**What to work on**
Look through the data below for the line with "[#1812](https://github.com/tokiwa-software/fuzion/pull/1812)." and the line with "about tail call", then output those two and all lines in between, exactly as written.

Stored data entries
*-*-*

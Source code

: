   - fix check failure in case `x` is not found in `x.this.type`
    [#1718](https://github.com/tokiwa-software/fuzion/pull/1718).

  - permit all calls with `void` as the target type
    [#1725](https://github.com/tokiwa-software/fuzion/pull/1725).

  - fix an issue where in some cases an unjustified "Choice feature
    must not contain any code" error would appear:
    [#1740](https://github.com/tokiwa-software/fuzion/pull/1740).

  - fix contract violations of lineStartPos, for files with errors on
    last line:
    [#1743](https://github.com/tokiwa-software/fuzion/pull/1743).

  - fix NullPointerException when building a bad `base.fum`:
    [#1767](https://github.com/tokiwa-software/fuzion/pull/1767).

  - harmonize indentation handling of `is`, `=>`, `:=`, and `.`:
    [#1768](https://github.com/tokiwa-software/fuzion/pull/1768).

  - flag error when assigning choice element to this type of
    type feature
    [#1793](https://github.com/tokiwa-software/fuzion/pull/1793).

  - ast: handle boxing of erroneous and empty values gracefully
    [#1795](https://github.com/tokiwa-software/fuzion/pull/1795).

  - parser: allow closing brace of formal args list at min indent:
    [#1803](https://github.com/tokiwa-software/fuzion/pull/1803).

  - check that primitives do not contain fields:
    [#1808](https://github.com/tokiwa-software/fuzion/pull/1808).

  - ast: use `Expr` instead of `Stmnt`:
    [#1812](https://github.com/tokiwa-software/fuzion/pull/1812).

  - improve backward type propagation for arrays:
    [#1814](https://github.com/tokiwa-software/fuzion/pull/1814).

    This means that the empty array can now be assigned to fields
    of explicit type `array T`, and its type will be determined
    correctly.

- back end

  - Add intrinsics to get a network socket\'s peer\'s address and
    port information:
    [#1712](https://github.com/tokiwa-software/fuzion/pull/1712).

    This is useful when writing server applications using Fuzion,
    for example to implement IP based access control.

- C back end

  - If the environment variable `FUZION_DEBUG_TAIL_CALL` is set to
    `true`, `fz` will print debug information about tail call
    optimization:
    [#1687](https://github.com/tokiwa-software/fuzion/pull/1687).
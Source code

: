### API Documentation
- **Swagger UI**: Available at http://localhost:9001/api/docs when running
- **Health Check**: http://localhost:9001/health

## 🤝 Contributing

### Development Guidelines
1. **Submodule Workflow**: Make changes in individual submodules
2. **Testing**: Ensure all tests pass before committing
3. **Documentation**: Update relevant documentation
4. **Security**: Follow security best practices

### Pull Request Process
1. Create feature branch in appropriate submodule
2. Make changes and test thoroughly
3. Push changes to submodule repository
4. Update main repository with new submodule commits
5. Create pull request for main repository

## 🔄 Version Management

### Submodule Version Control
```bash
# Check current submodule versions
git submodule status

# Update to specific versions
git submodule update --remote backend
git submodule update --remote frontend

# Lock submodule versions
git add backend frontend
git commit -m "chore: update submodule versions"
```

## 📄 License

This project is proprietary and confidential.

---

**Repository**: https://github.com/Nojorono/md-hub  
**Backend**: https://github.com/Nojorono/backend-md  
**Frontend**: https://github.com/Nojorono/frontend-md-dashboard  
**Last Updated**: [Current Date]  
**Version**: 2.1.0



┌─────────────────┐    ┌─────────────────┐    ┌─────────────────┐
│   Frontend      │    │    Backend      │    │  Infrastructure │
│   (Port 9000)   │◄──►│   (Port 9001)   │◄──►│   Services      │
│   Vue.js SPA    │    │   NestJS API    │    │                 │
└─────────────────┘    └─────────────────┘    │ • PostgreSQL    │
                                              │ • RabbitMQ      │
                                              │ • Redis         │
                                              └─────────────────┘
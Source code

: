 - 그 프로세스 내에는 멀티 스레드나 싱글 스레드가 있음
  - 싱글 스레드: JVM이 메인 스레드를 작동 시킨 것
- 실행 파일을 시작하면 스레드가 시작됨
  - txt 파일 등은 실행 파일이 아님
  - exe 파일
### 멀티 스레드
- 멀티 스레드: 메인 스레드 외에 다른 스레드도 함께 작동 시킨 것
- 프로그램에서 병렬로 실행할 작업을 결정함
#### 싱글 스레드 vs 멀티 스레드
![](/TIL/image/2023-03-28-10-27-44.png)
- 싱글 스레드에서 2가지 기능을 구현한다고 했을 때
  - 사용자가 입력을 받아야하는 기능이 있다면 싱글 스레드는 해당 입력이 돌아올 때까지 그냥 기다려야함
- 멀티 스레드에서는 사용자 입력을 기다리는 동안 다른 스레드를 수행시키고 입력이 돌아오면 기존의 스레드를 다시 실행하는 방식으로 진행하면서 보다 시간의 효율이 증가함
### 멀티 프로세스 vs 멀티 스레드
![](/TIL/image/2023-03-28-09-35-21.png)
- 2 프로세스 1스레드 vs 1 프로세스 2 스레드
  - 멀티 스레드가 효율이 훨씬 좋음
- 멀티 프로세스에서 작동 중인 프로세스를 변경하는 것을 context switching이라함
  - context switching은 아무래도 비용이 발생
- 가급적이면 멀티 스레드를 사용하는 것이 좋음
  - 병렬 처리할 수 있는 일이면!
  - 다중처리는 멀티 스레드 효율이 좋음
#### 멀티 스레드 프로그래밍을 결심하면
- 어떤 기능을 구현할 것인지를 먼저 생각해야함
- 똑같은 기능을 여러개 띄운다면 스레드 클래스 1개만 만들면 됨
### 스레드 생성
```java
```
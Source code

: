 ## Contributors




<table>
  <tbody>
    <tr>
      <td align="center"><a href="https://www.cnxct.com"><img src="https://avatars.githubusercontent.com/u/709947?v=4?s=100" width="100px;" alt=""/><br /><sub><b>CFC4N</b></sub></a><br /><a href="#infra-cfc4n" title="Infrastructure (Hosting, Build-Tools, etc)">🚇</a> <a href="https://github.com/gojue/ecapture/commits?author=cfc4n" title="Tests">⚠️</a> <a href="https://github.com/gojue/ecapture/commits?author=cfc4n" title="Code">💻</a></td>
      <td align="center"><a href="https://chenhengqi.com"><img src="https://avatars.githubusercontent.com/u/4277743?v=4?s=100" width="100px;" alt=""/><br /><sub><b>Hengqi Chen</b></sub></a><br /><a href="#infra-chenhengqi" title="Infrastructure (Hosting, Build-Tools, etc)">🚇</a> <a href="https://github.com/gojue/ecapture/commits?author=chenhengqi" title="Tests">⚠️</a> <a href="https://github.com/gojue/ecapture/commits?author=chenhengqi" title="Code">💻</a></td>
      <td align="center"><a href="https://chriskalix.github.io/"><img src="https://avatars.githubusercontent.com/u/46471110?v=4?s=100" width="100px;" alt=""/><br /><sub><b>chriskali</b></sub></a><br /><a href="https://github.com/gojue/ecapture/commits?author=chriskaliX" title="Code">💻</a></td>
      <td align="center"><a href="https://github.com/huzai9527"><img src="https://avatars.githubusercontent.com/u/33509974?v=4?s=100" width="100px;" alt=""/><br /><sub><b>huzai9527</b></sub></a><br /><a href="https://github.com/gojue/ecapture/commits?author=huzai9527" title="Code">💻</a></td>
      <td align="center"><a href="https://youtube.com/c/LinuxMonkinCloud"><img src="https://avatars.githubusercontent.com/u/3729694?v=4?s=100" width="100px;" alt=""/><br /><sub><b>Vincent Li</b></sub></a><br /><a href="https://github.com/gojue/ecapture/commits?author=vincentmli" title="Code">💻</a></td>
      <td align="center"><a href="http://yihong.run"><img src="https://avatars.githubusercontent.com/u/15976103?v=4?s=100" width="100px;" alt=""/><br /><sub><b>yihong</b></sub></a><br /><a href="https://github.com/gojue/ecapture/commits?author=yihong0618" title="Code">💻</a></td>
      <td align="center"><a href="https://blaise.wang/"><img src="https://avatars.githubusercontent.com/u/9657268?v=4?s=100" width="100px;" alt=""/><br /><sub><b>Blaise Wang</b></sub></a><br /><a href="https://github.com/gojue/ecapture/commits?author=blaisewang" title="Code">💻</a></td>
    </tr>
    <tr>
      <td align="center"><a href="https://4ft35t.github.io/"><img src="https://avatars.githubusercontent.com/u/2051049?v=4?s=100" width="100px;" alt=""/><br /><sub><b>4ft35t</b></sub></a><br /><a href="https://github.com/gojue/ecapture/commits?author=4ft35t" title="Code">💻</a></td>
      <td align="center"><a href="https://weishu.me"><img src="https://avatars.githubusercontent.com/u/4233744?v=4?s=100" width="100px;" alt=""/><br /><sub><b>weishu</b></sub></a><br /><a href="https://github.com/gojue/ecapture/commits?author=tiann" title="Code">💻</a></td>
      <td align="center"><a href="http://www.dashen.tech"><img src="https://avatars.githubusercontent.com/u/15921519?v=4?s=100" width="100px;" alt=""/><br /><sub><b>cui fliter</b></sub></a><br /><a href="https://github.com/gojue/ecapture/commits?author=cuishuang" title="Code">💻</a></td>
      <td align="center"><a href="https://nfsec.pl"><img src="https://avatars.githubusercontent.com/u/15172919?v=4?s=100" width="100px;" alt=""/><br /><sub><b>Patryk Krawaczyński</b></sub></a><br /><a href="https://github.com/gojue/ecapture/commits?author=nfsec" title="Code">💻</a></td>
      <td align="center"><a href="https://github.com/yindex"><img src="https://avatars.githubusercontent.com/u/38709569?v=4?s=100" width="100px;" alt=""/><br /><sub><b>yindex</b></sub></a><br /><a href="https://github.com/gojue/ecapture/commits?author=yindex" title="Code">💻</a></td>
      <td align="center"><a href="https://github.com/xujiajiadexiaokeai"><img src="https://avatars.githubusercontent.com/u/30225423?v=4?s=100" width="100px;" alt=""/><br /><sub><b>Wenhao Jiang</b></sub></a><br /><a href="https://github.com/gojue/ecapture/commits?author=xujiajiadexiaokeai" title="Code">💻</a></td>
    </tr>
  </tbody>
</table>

*-*-*

**Your response**
    [#1812](https://github.com/tokiwa-software/fuzion/pull/1812).

  - improve backward type propagation for arrays:
    [#1814](https://github.com/tokiwa-software/fuzion/pull/1814).

    This means that the empty array can now be assigned to fields
    of explicit type `array T`, and its type will be determined
    correctly.

- back end

  - Add intrinsics to get a network socket\'s peer\'s address and
    port information:
    [#1712](https://github.com/tokiwa-software/fuzion/pull/1712).

    This is useful when writing server applications using Fuzion,
    for example to implement IP based access control.

- C back end

  - If the environment variable `FUZION_DEBUG_TAIL_CALL` is set to
    `true`, `fz` will print debug information about tail call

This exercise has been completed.